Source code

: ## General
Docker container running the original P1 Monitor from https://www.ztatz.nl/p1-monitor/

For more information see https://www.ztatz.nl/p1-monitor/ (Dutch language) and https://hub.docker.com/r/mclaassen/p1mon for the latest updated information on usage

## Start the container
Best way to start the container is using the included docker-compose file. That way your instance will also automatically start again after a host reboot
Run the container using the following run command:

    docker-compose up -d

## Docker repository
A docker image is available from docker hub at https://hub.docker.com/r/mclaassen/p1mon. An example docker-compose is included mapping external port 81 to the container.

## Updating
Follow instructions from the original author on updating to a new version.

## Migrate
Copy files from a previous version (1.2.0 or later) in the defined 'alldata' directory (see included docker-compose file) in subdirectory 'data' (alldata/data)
········
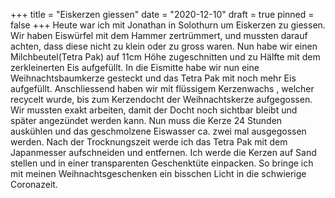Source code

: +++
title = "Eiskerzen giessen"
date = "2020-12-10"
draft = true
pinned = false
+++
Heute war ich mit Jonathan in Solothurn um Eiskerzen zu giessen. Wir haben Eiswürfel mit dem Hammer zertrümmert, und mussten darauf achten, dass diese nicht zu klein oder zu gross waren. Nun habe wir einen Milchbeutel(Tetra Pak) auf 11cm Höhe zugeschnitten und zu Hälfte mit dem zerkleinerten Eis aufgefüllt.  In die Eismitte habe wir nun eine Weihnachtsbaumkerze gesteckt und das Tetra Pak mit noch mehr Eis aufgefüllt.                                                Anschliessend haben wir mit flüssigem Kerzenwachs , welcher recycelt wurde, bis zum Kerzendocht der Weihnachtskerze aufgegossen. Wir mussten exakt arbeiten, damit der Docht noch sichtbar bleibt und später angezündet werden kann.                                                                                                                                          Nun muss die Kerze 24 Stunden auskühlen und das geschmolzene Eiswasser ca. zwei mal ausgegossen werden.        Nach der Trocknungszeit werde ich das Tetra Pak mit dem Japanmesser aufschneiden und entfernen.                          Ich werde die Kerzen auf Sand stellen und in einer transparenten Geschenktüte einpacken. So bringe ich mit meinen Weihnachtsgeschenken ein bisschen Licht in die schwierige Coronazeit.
········
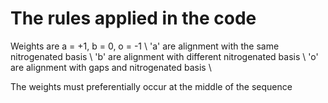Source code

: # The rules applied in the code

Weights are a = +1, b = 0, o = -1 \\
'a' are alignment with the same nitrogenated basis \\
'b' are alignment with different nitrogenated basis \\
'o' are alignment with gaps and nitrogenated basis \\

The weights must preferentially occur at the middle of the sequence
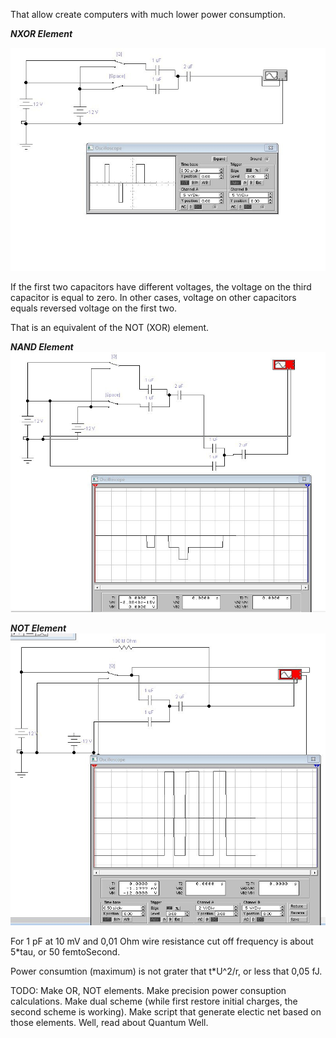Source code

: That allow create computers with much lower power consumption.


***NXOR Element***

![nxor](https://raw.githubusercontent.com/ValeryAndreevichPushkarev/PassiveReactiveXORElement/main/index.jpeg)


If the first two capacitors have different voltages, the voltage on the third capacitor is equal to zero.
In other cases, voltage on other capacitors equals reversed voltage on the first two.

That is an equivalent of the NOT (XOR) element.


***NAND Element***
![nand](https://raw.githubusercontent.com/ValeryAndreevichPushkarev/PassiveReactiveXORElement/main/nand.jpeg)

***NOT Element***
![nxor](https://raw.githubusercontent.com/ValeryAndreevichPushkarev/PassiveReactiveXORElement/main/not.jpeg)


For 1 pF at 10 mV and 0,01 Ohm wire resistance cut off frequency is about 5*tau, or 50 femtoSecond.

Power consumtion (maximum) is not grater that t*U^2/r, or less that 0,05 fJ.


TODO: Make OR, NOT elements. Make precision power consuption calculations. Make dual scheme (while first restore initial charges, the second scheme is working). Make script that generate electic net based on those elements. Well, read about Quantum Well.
········
Requirement.
Of all the lines in the data above, show only those that hold the word "with".

Solution for this task.
'a' are alignment with the same nitrogenated basis \\
'b' are alignment with different nitrogenated basis \\
'o' are alignment with gaps and nitrogenated basis \\
: That allow create computers with much lower power consumption.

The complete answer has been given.